● **Exercise**
For each line in the data below that has the word "Russia", copy that line.

● **Exercise input**

┌──

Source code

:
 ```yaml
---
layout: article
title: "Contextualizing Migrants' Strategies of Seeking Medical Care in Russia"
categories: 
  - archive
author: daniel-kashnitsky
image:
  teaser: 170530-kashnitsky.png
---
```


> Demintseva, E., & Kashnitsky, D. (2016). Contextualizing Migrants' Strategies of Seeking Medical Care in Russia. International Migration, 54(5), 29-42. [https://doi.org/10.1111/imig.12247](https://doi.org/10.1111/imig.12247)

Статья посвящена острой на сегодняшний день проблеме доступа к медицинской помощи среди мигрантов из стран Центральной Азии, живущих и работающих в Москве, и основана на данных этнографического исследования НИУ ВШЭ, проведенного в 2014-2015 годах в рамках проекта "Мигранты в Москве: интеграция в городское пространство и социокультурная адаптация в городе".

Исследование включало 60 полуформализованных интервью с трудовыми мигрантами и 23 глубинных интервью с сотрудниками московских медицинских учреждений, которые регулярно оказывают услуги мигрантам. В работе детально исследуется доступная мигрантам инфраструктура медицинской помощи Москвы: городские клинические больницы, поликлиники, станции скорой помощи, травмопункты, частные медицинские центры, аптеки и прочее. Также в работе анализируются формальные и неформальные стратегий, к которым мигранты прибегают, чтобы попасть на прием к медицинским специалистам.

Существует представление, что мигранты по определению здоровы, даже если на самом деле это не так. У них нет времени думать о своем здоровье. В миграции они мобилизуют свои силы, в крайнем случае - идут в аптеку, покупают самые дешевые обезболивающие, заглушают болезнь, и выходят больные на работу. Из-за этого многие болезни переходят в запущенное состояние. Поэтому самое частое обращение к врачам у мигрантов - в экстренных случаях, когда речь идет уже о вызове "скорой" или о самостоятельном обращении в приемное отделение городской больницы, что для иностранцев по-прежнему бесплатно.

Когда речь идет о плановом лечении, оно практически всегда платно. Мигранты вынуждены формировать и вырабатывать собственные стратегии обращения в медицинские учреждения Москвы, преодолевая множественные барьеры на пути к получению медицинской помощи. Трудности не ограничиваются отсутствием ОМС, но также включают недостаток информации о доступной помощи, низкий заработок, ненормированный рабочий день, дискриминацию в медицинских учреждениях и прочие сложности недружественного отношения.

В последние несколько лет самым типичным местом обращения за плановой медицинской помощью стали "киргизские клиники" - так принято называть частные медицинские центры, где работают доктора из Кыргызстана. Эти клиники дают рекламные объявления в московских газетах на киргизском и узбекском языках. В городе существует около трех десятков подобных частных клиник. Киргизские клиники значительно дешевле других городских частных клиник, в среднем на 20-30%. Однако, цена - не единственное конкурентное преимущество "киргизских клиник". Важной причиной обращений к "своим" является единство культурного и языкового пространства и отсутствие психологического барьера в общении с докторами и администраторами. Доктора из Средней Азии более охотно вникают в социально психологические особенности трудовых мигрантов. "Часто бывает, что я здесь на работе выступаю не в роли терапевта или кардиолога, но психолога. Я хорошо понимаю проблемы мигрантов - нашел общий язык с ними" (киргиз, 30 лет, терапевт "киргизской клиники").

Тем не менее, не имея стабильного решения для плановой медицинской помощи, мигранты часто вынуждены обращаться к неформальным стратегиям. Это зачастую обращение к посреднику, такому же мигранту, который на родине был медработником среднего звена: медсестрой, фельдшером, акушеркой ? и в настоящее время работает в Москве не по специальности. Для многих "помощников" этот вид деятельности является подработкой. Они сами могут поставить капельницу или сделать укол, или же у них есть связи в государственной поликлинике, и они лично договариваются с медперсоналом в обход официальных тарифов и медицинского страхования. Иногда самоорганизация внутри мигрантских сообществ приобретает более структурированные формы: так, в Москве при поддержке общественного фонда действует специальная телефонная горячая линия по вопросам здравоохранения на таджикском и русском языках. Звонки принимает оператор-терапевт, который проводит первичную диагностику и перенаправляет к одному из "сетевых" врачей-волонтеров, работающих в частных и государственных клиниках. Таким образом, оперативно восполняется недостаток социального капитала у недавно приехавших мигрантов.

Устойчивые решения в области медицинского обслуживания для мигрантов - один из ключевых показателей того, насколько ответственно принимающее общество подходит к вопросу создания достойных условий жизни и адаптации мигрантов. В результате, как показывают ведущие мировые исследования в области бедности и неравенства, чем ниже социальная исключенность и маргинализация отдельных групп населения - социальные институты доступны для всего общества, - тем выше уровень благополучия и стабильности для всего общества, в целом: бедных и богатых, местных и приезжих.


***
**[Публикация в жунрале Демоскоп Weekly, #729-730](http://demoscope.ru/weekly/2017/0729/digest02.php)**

└──

● **Task answer**
title: "Contextualizing Migrants' Strategies of Seeking Medical Care in Russia"
> Demintseva, E., & Kashnitsky, D. (2016). Contextualizing Migrants' Strategies of Seeking Medical Care in Russia. International Migration, 54(5), 29-42. [https://doi.org/10.1111/imig.12247](https://doi.org/10.1111/imig.12247)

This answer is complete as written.